Data provided:
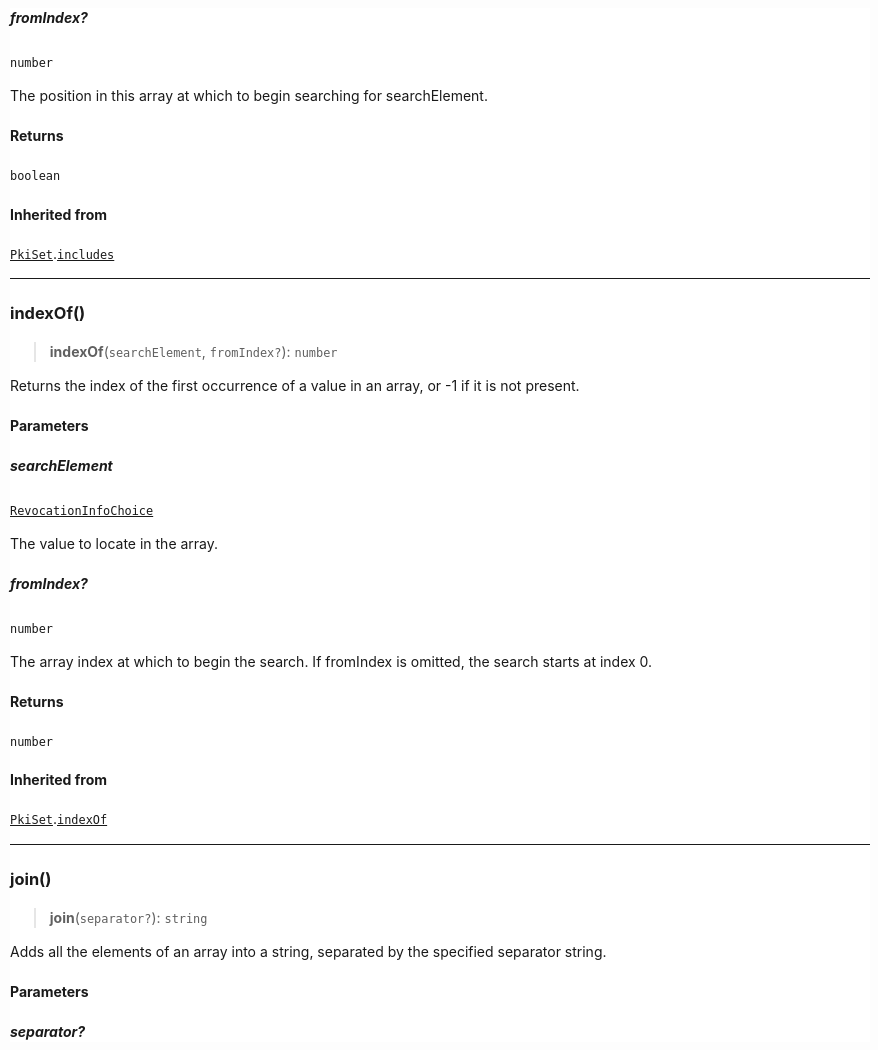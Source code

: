 ##### fromIndex?

`number`

The position in this array at which to begin searching for searchElement.

#### Returns

`boolean`

#### Inherited from

[`PkiSet`](../../../core/PkiBase/classes/PkiSet.md).[`includes`](../../../core/PkiBase/classes/PkiSet.md#includes)

---

### indexOf()

> **indexOf**(`searchElement`, `fromIndex?`): `number`

Returns the index of the first occurrence of a value in an array, or -1 if it is not present.

#### Parameters

##### searchElement

[`RevocationInfoChoice`](../../RevocationInfoChoice/type-aliases/RevocationInfoChoice.md)

The value to locate in the array.

##### fromIndex?

`number`

The array index at which to begin the search. If fromIndex is omitted, the search starts at index 0.

#### Returns

`number`

#### Inherited from

[`PkiSet`](../../../core/PkiBase/classes/PkiSet.md).[`indexOf`](../../../core/PkiBase/classes/PkiSet.md#indexof)

---

### join()

> **join**(`separator?`): `string`

Adds all the elements of an array into a string, separated by the specified separator string.

#### Parameters

##### separator?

Exercise: Go through the listing above, and whenever a line holds the word "classes", copy it.

Worked solution:
[`PkiSet`](../../../core/PkiBase/classes/PkiSet.md).[`includes`](../../../core/PkiBase/classes/PkiSet.md#includes)
[`PkiSet`](../../../core/PkiBase/classes/PkiSet.md).[`indexOf`](../../../core/PkiBase/classes/PkiSet.md#indexof)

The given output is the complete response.